## What to do:
Output the following data exactly.

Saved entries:
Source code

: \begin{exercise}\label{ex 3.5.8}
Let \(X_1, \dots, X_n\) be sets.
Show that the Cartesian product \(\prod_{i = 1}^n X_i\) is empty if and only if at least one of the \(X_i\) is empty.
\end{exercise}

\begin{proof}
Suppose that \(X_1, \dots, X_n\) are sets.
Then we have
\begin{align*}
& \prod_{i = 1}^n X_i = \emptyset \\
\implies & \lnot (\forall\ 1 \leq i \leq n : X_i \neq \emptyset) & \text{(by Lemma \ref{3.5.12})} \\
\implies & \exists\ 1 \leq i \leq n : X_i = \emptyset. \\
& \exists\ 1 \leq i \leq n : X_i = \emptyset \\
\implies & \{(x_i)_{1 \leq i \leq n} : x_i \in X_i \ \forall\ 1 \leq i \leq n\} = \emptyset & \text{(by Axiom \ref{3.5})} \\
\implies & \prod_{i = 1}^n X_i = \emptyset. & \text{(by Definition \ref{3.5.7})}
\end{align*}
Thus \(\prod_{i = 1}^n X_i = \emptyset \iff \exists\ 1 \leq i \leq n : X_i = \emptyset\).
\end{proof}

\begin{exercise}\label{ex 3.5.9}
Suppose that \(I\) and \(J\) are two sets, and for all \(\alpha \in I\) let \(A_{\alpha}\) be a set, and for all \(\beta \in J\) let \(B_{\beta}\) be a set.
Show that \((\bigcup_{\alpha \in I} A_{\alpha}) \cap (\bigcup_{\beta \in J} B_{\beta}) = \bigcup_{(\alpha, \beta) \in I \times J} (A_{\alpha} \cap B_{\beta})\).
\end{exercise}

## Solution to this task:
Source code

: \begin{exercise}\label{ex 3.5.8}
Let \(X_1, \dots, X_n\) be sets.
Show that the Cartesian product \(\prod_{i = 1}^n X_i\) is empty if and only if at least one of the \(X_i\) is empty.
\end{exercise}

\begin{proof}
Suppose that \(X_1, \dots, X_n\) are sets.
Then we have
\begin{align*}
& \prod_{i = 1}^n X_i = \emptyset \\
\implies & \lnot (\forall\ 1 \leq i \leq n : X_i \neq \emptyset) & \text{(by Lemma \ref{3.5.12})} \\
\implies & \exists\ 1 \leq i \leq n : X_i = \emptyset. \\
& \exists\ 1 \leq i \leq n : X_i = \emptyset \\
\implies & \{(x_i)_{1 \leq i \leq n} : x_i \in X_i \ \forall\ 1 \leq i \leq n\} = \emptyset & \text{(by Axiom \ref{3.5})} \\
\implies & \prod_{i = 1}^n X_i = \emptyset. & \text{(by Definition \ref{3.5.7})}
\end{align*}
Thus \(\prod_{i = 1}^n X_i = \emptyset \iff \exists\ 1 \leq i \leq n : X_i = \emptyset\).
\end{proof}

\begin{exercise}\label{ex 3.5.9}
Suppose that \(I\) and \(J\) are two sets, and for all \(\alpha \in I\) let \(A_{\alpha}\) be a set, and for all \(\beta \in J\) let \(B_{\beta}\) be a set.
Show that \((\bigcup_{\alpha \in I} A_{\alpha}) \cap (\bigcup_{\beta \in J} B_{\beta}) = \bigcup_{(\alpha, \beta) \in I \times J} (A_{\alpha} \cap B_{\beta})\).
\end{exercise}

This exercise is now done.